[Saved data entries]
================
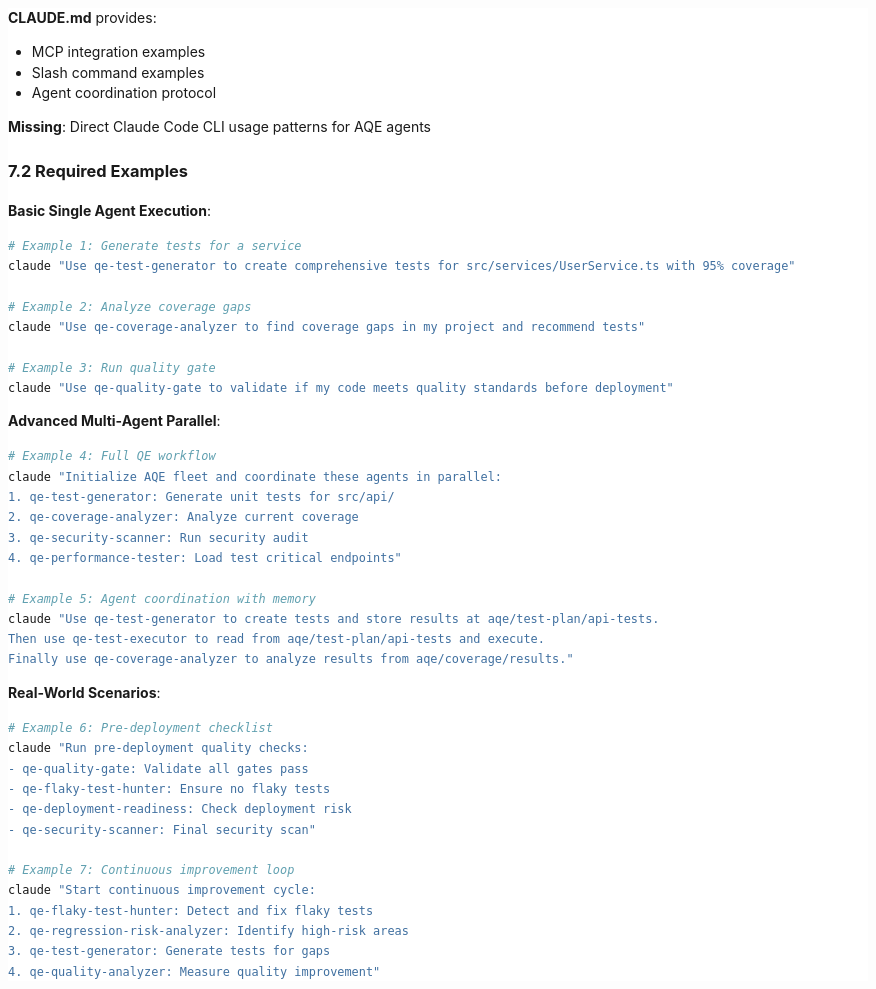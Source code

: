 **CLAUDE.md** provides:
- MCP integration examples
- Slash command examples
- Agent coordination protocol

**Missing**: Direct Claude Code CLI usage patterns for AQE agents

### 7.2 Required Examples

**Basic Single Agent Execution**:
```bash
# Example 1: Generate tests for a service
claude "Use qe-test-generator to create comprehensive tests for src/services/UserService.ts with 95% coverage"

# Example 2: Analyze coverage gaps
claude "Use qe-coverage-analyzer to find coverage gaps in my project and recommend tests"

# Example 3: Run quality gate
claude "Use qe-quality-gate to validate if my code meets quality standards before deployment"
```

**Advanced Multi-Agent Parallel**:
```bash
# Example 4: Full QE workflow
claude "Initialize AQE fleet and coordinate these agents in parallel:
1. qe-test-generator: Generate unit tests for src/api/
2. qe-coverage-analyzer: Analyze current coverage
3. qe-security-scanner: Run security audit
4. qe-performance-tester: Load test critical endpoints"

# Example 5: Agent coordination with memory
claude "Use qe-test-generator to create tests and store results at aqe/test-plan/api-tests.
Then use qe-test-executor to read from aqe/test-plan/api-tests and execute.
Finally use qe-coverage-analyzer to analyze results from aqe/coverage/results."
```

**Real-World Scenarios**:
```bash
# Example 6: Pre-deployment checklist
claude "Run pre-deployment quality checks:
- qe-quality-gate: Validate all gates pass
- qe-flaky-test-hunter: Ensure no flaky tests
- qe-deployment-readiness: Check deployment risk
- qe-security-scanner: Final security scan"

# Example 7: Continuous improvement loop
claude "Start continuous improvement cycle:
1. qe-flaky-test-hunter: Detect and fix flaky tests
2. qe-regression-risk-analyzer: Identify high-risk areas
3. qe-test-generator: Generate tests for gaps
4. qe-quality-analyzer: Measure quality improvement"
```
================
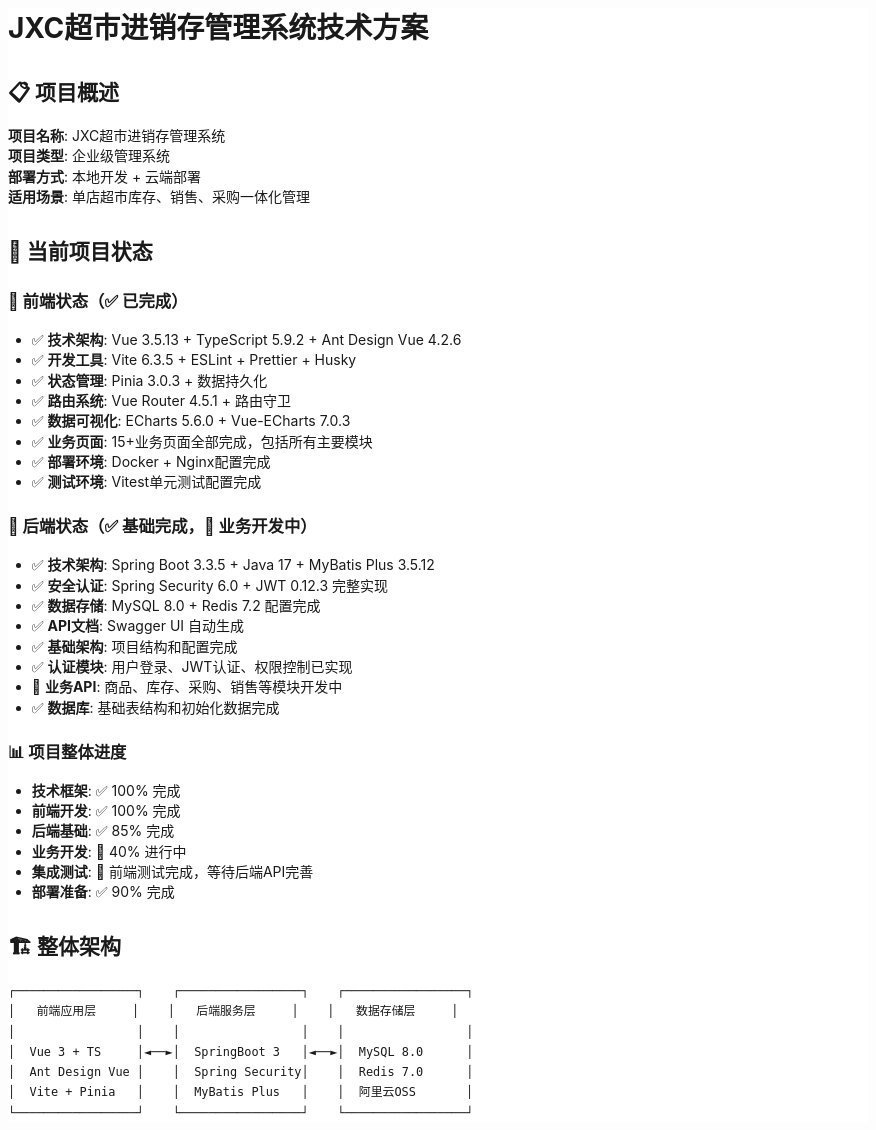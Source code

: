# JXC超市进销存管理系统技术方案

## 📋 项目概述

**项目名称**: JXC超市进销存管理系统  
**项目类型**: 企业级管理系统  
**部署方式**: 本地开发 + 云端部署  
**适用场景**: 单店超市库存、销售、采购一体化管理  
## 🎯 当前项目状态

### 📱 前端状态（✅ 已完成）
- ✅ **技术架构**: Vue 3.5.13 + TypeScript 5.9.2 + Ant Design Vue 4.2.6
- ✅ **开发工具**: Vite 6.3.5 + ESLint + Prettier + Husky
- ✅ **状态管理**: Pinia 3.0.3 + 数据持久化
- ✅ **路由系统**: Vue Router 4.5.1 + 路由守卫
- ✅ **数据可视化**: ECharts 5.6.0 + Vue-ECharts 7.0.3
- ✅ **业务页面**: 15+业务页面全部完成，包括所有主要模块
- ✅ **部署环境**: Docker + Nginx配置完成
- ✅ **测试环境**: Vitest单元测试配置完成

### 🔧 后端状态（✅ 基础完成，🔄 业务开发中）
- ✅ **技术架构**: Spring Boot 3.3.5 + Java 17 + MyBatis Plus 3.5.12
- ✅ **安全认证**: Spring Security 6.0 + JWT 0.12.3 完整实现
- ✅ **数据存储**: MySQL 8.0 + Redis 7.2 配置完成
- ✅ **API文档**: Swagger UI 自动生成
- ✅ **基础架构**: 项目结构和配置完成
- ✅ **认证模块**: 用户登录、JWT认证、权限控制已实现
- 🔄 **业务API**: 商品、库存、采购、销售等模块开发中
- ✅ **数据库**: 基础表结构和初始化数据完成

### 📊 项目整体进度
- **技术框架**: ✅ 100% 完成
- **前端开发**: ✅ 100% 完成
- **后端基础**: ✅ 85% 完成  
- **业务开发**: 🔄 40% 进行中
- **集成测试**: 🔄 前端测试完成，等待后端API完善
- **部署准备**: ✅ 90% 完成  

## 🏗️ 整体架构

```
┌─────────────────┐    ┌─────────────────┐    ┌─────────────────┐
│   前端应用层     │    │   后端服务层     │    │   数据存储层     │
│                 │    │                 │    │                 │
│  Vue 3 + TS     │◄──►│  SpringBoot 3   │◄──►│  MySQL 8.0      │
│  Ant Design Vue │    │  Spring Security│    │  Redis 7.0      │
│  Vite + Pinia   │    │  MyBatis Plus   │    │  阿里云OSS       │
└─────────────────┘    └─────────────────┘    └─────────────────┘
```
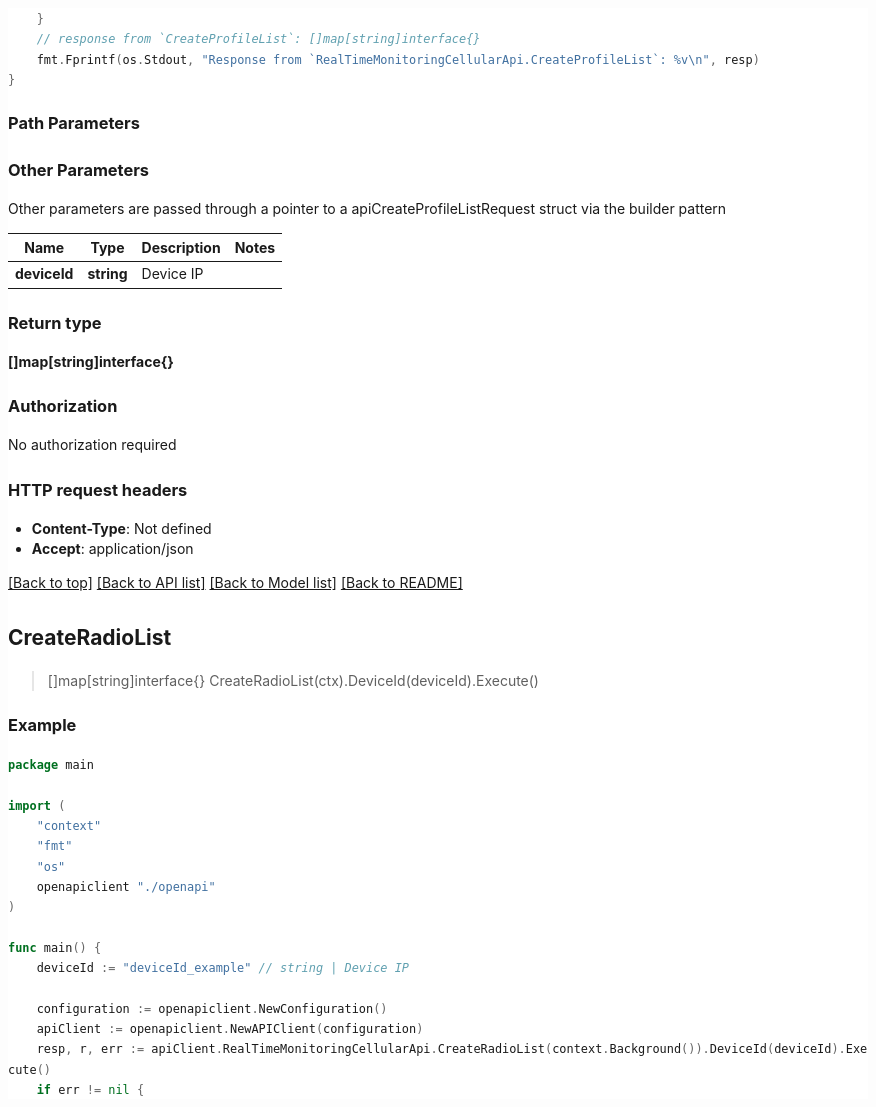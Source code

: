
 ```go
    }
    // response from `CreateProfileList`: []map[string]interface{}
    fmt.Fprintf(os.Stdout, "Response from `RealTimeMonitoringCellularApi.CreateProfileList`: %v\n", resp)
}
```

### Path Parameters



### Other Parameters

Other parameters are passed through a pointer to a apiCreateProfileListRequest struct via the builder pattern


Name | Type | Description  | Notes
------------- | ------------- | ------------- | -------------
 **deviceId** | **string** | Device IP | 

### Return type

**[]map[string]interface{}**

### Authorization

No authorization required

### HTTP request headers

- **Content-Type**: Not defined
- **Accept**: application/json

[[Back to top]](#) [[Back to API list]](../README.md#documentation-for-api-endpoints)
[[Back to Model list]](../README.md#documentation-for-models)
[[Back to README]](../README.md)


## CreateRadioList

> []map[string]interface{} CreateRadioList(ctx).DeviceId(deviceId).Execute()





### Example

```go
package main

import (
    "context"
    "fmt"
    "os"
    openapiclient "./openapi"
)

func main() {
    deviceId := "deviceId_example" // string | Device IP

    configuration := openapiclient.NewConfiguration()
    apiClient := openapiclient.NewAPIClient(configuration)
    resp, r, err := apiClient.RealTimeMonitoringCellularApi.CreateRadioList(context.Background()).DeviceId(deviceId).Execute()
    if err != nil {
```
================
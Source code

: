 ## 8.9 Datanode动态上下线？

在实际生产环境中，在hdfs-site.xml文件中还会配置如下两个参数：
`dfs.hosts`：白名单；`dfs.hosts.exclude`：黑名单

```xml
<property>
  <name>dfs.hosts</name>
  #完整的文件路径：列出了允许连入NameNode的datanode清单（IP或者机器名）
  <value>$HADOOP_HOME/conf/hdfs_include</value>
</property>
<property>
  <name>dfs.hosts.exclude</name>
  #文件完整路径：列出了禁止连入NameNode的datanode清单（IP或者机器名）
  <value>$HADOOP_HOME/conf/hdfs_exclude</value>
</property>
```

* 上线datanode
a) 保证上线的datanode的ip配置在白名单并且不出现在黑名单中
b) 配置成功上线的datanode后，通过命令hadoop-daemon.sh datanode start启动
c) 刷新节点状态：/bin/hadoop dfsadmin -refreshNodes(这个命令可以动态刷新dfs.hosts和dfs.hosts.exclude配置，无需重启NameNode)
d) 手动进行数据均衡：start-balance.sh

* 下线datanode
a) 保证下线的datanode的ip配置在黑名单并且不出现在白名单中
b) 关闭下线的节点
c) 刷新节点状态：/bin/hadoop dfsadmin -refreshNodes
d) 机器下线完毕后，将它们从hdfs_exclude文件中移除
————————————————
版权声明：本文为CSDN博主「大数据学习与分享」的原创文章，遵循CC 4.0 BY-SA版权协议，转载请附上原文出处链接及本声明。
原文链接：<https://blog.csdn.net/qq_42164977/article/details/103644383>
================
YOUR INSTRUCTIONS:
Take every line above where "coverage" appears and copy it.

TASK RESULT:
claude "Use qe-test-generator to create comprehensive tests for src/services/UserService.ts with 95% coverage"
# Example 2: Analyze coverage gaps
claude "Use qe-coverage-analyzer to find coverage gaps in my project and recommend tests"
2. qe-coverage-analyzer: Analyze current coverage
Finally use qe-coverage-analyzer to analyze results from aqe/coverage/results."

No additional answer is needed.